Meteorite entstehen, wenn kleine Körper aus dem Sonnensystem in die Erdatmosphäre eindringen und Reste davon auf dem Boden ankommen. Die Ausgangsprodukte von Meteoriten liegen zum ganz großen Anteil im Asteroidengürtel. Fast alle Meteoriten in den Sammlungen stammen aus dem Asteroidengürtel. Es sind meist Bruchstücke von einst größeren Asteroiden, die durch Kollisionen zerkleinert wurden. Es gibt aber auch Meteorite, die vom Mond stammen (340), und auch vom Mars (124). Ein Meteorit, der vom Merkur stammen könnte, ist wissenschaftlich umstritten. Es existieren keine bewiesenen Meteorite, die von Kometen stammen.
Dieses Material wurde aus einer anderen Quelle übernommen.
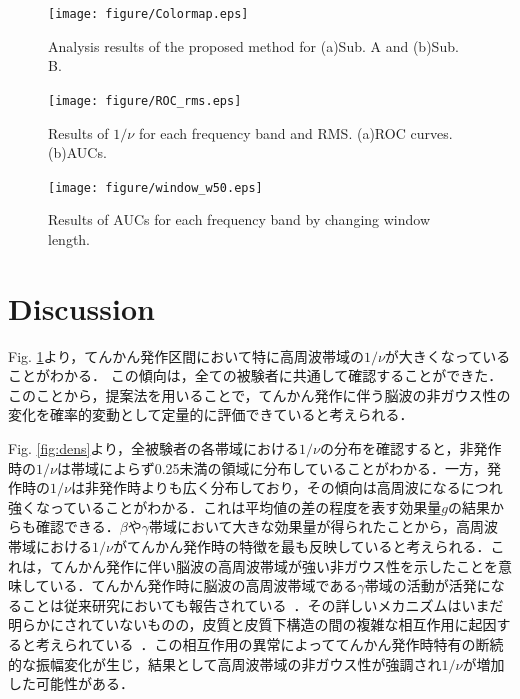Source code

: \documentclass[journal]{IEEEtran}
\begin{document}
\begin{figure}[!t]
\centering
\texttt{[image: figure/Colormap.eps]}
\caption{Analysis results of the proposed method for (a)Sub. A and (b)Sub. B.}
\label{fig:Colormap}
\end{figure}

\begin{figure}[!t]
\centering
\texttt{[image: figure/ROC\_rms.eps]}
\caption{Results of $1/\nu$ for each frequency band and RMS. (a)ROC curves. (b)AUCs. }
\label{fig:roc}
\end{figure}

\begin{figure}[!t]
\centering
\texttt{[image: figure/window\_w50.eps]}
\caption{Results of AUCs for each frequency band by changing window length. }
\label{fig:window}
\end{figure}

\section{Discussion}
Fig. \ref{fig:Colormap}より，てんかん発作区間において特に高周波帯域の$1/\nu$が大きくなっていることがわかる．
この傾向は，全ての被験者に共通して確認することができた．このことから，提案法を用いることで，てんかん発作に伴う脳波の非ガウス性の変化を確率的変動として定量的に評価できていると考えられる．

Fig. \ref{fig:dens}より，全被験者の各帯域における$1/\nu$の分布を確認すると，非発作時の$1/\nu$は帯域によらず0.25未満の領域に分布していることがわかる．一方，発作時の$1/\nu$は非発作時よりも広く分布しており，その傾向は高周波になるにつれ強くなっていることがわかる．これは平均値の差の程度を表す効果量$g$の結果からも確認できる．$\beta$や$\gamma$帯域において大きな効果量が得られたことから，高周波帯域における$1/\nu$がてんかん発作時の特徴を最も反映していると考えられる．これは，てんかん発作に伴い脳波の高周波帯域が強い非ガウス性を示したことを意味している．てんかん発作時に脳波の高周波帯域である$\gamma$帯域の活動が活発になることは従来研究においても報告されている~\cite{Kobayashi2004,Kobayashi2009,Benedek2016}．その詳しいメカニズムはいまだ明らかにされていないものの，皮質と皮質下構造の間の複雑な相互作用に起因すると考えられている~\cite{Kobayashi2004}．この相互作用の異常によっててんかん発作時特有の断続的な振幅変化が生じ，結果として高周波帯域の非ガウス性が強調され$1/\nu$が増加した可能性がある．
\end{document}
Meteorite vom Mars, vom Mond oder auch vom Merkur werden erzeugt, wenn dort ein Asteroid einschlägt, Material aus der Kruste heraussprengt, und Teile davon auf Fluchtgeschwindigkeit beschleunigt werden und dann auf Umlaufbahnen im inneren Sonnensystem entweder die Sonne umkreisen oder die Erde – und auf dieser gelegentlich einschlagen.
Woraus bestehen Meteoriten?
Es gibt drei Hauptklassen von Meteoriten: Steinmeteorite, Stein-Eisen-Meteorite und Eisen-Nickel-Meteorite, also Metall-Meteorite. Die Steinmeteorite werden noch, und das ist wichtig, in primordiale, also so gut wie unveränderte, 4,5 Milliarden Jahre alte Meteorite, die sogenannten Chondrite (85 Prozent aller Meteorite) und in Achondrite unterteilt. Chrondrite bestehen aus vielen kleinen Silikatkügelchen – die Chondren, die allerersten festen Strukturen, die sich im solaren Urnebel gebildet haben –, auch Kohlenstoff (etwas vereinfacht) und Achondrite. Letztere bestehen auch aus Stein, aber nicht aus Kügelchen, und haben aber im Inneren von Asteroiden bereits Veränderungen erfahren, bis hin zur „Differentiation", also die frühen Entwicklungsstadien planetarer Körper durch Schmelz- und Erstarrungsprozesse.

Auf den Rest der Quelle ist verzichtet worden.